School libraries across the Kenai Peninsula Borough School District have been weeding through their collections, including Skyview High School.
While worn text may not be appealing to some, Skyview’s Green Club has made it a point to find another purpose for discarded library books – the students are packing them up and sending them to Africa.
Lindsay Fagrelius, Skyview science teacher and staff organizer of the club, said 20 official members of the club meet twice a week and during lunch. They decided on the project of sending the book to Africa recently.
“It was all their idea,” she said.
So Fagrelius found an organization, Books for Africa, that will get the books where they need to go and into the hands of students.
According to the website, Books for Africa’s mission is to collect, sort, ship and distribute books to students of all ages in Africa and end the continent’s book famine. The organization is the largest shipper of donated text and library books to Africa, shipping more than 28 million books to 49 different countries since 1988.
“Access to an education is one of the only opportunities young people have to end the cycle of poverty and attain a better quality of life than previous generations. Books for Africa works to help children who otherwise would not attend school by supplying educational materials to reduce or eliminate educational costs,” the website stated.

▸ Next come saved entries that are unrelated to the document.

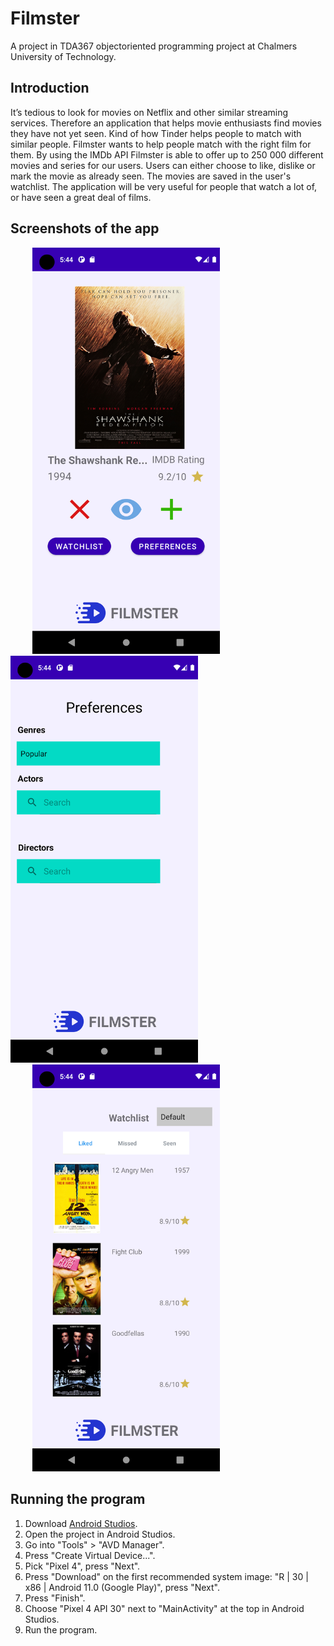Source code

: # Filmster
A project in TDA367 objectoriented programming project at Chalmers University of Technology.
 
## Introduction
It’s tedious to look for movies on Netflix and other similar streaming services. Therefore an application that helps movie enthusiasts find movies they have not yet seen. Kind of how Tinder helps people to match with similar people. Filmster wants to help people match with the right film for them. By using the IMDb API Filmster is able to offer up to 250 000 different movies and series for our users. Users can either choose to like, dislike or mark the movie as already seen. The movies are saved in the user's watchlist. The application will be very useful for people that watch a lot of, or have seen a great deal of films.
 
 
## Screenshots of the app
<p float="left">
  <img src="screenshots/MainPage.png" width="300" hspace="35"/>
  <img src="screenshots/Preferences.png" width="300"/>
  <img src="screenshots/Watchlist.png" width="300" hspace="35"/> 
</p>
 
## Running the program
1. Download [Android Studios](https://developer.android.com/studio?gclid=Cj0KCQjwiNSLBhCPARIsAKNS4_fu01jUQ3hp_HuQX2DLo_WKVRkFxXBcmHBo8HOnO_61_di7xMR4OboaAkqLEALw_wcB&gclsrc=aw.ds).
2. Open the project in Android Studios.
3. Go into "Tools" > "AVD Manager".
4. Press "Create Virtual Device...".
5. Pick "Pixel 4", press "Next".
7. Press "Download" on the first recommended system image: "R | 30 | x86 | Android 11.0 (Google Play)", press "Next".
8. Press "Finish".
9. Choose "Pixel 4 API 30" next to "MainActivity" at the top in Android Studios.
10. Run the program.
 
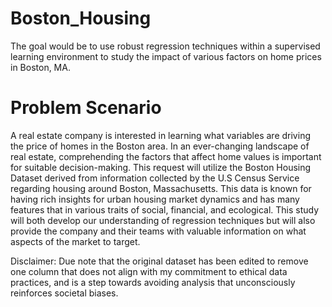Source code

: # Boston_Housing
The goal would be to use robust regression techniques within a supervised learning environment to study the impact of various factors on home prices in Boston, MA. 

# Problem Scenario
A real estate company is interested in learning what variables are driving the price of homes in the Boston area. In an ever-changing landscape of real estate, comprehending the factors that affect home values is important for suitable decision-making. This request will utilize the Boston Housing Dataset derived from information collected by the U.S Census Service regarding housing around Boston, Massachusetts. This data is known for having rich insights for urban housing market dynamics and has many features that in various traits of social, financial, and ecological. This study will both develop our understanding of regression techniques but will also provide the company and their teams with valuable information on what aspects of the market to target.

Disclaimer:
Due note that the original dataset has been edited to remove one column that does not align with my commitment to ethical data practices, and is a step towards avoiding analysis that unconsciously reinforces societal biases.
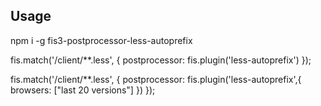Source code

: 
## Usage
npm i -g fis3-postprocessor-less-autoprefix

fis.match('/client/**.less', {
    postprocessor: fis.plugin('less-autoprefix')
});


fis.match('/client/**.less', {
    postprocessor: fis.plugin('less-autoprefix',{
        browsers: ["last 20 versions"] 
    })
});


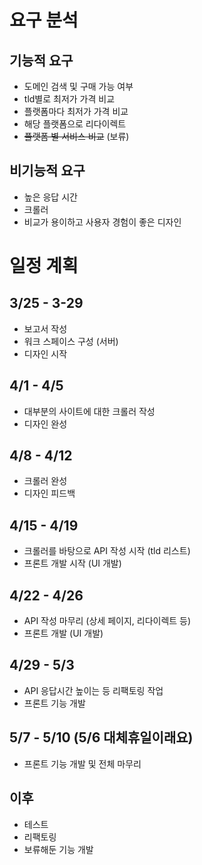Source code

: # 요구 분석
## 기능적 요구
- 도메인 검색 및 구매 가능 여부
- tld별로 최저가 가격 비교
- 플랫폼마다 최저가 가격 비교
- 해당 플랫폼으로 리다이렉트
- ~~플랫폼 별 서비스 비교~~ (보류)

## 비기능적 요구
- 높은 응답 시간
- 크롤러
- 비교가 용이하고 사용자 경험이 좋은 디자인

# 일정 계획
## 3/25 - 3-29
- 보고서 작성
- 워크 스페이스 구성 (서버)
- 디자인 시작

## 4/1 - 4/5
- 대부분의 사이트에 대한 크롤러 작성
- 디자인 완성

## 4/8 - 4/12
- 크롤러 완성
- 디자인 피드백

## 4/15 - 4/19
- 크롤러를 바탕으로 API 작성 시작 (tld 리스트)
- 프론트 개발 시작 (UI 개발)

## 4/22 - 4/26
- API 작성 마무리 (상세 페이지, 리다이렉트 등)
- 프론트 개발 (UI 개발)

## 4/29 - 5/3
- API 응답시간 높이는 등 리팩토링 작업
- 프론트 기능 개발

## 5/7 - 5/10 (5/6 대체휴일이래요)
- 프론트 기능 개발 및 전체 마무리

## 이후
- 테스트
- 리팩토링
- 보류해둔 기능 개발
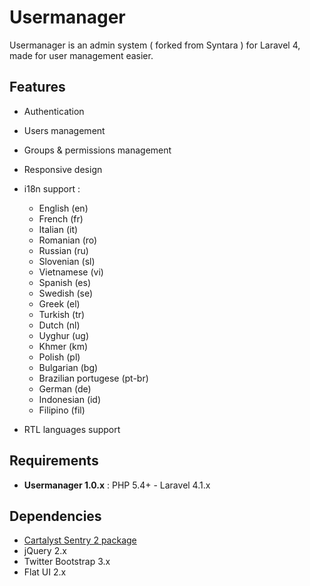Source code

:# Usermanager

Usermanager is an admin system ( forked from Syntara ) for Laravel 4, made for user management easier.

## Features

* Authentication
* Users management
* Groups & permissions management
* Responsive design
* i18n support :
    - English (en)
    - French (fr)
    - Italian (it)
    - Romanian (ro)
    - Russian (ru)
    - Slovenian (sl)
    - Vietnamese (vi)
    - Spanish (es)
    - Swedish (se)
    - Greek (el)
    - Turkish (tr)
    - Dutch (nl)
    - Uyghur (ug)
    - Khmer (km)
    - Polish (pl)
    - Bulgarian (bg)
    - Brazilian portugese (pt-br)
    - German (de)
    - Indonesian (id)
    - Filipino (fil)

* RTL languages support

## Requirements

* **Usermanager 1.0.x** : PHP 5.4+ - Laravel 4.1.x

## Dependencies

* [Cartalyst Sentry 2 package](https://github.com/cartalyst/sentry)
* jQuery 2.x
* Twitter Bootstrap 3.x
* Flat UI 2.x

The students spent last week sifting through the piles of books that Fagrelius acquired from the library’s give-away pile during library weeding.
Students chose fiction books that were no older than 15 years, and non-fiction dated before 2003.
Morgan Chesley, a senior, said she became involved in the group as a sophomore.
“I had been feeling like I wasn’t making any difference in the world, and Green Club presented an excellent opportunity to involve myself in something bigger than just high school,” Morgan said “How we treat our environment affects all of us, and even small changes can make a huge difference.”
She said something had to be done with the piles of discarded books.
“We see all of these books just getting thrown away,” she said.
The group has boxed many books in preparation of sending them to Africa.
“It’s difficult to say exactly how many books we’ve collected so far, as we’ve been measuring them by weight rather than quantity, but a rough goal we’re looking at is a minimum of 1,000 books,” she said.
Morgan and other Green Club students plan to make the project larger and involve others.
“We believe, however, that with the help of our schoolmates and community at large, we could definitely surpass this goal by a wide margin. The bottom line is, there is no limit to the amount of books we can send, as long as we can fund sending them,” she said.
Another aspect of sending books to Africa is raising money to get the books there. While some members of the Green Club packed books into boxes, others baked items for a bake sale held last week during morning breaks and lunch time, and still others sold the baked items.
Cookies, brownies, pies and cakes, along with healthy options including apples and oranges, were sold for $1 each.
In one week, the club was able to raise $90 during school hours and another $200 in local donations.
Along with raising funds and awareness of sending the books to Africa, students in the Green Club are also incorporating the project into other aspects of their education.
Chesley, Aurora Derflinger and Austin Craig are incorporating sending the Green Club project into their Caring For the Kenai projects.
“There is so much we can be doing,” Chesley said.
Khelbie Miller, another senior in the Green Club, said recycling is an important issue to him and his family. Aside from sending the books to Africa, he also wants to get younger generations involved in recycling.
He recently went to Redoubt Elementary, where his little brother attends second-grade and encouraged his class to get into recycling.
“It is good for the environment,” he said.